> [TASK ITEM] Exclude the pictures; give every entry again exactly as written.

(Records from a data source)
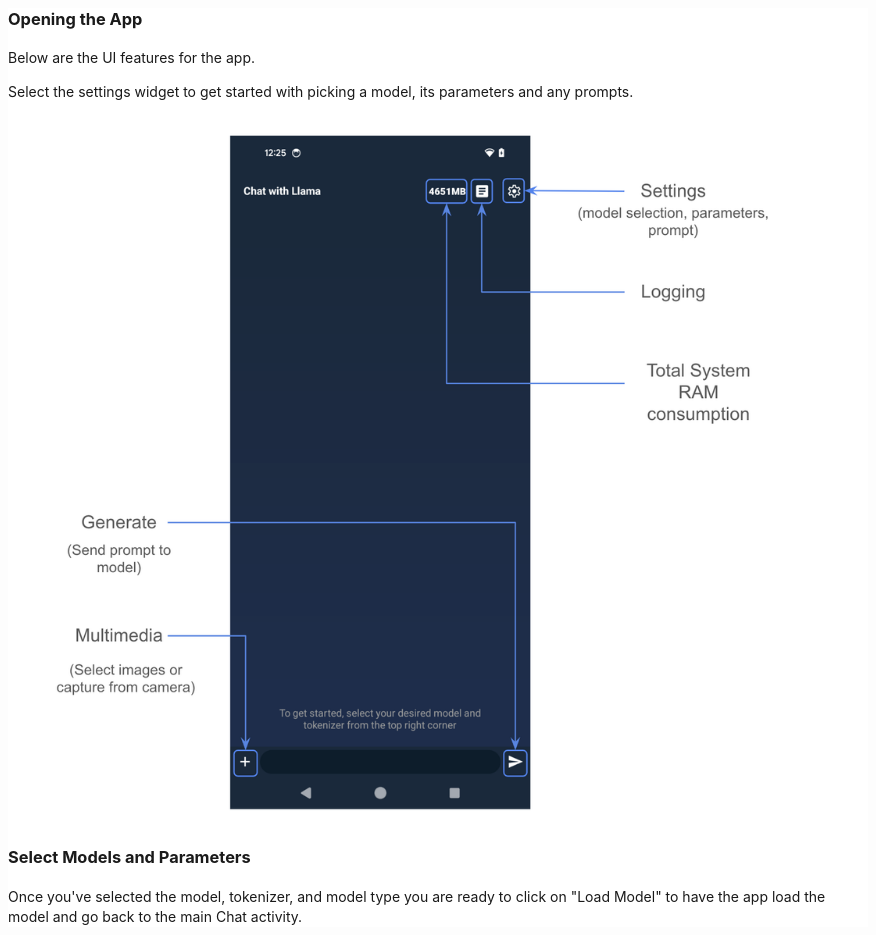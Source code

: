 ### Opening the App

Below are the UI features for the app.

Select the settings widget to get started with picking a model, its parameters and any prompts.
<p align="center">
<img src="../_static/img/opening_the_app_details.png" width=800>
</p>



### Select Models and Parameters

Once you've selected the model, tokenizer, and model type you are ready to click on "Load Model" to have the app load the model and go back to the main Chat activity.
<p align="center">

> [OUTPUT BELOW]
Source code

: ### Opening the App

Below are the UI features for the app.

Select the settings widget to get started with picking a model, its parameters and any prompts.
<p align="center">
<img src="../_static/img/opening_the_app_details.png" width=800>
</p>



### Select Models and Parameters

Once you've selected the model, tokenizer, and model type you are ready to click on "Load Model" to have the app load the model and go back to the main Chat activity.
<p align="center">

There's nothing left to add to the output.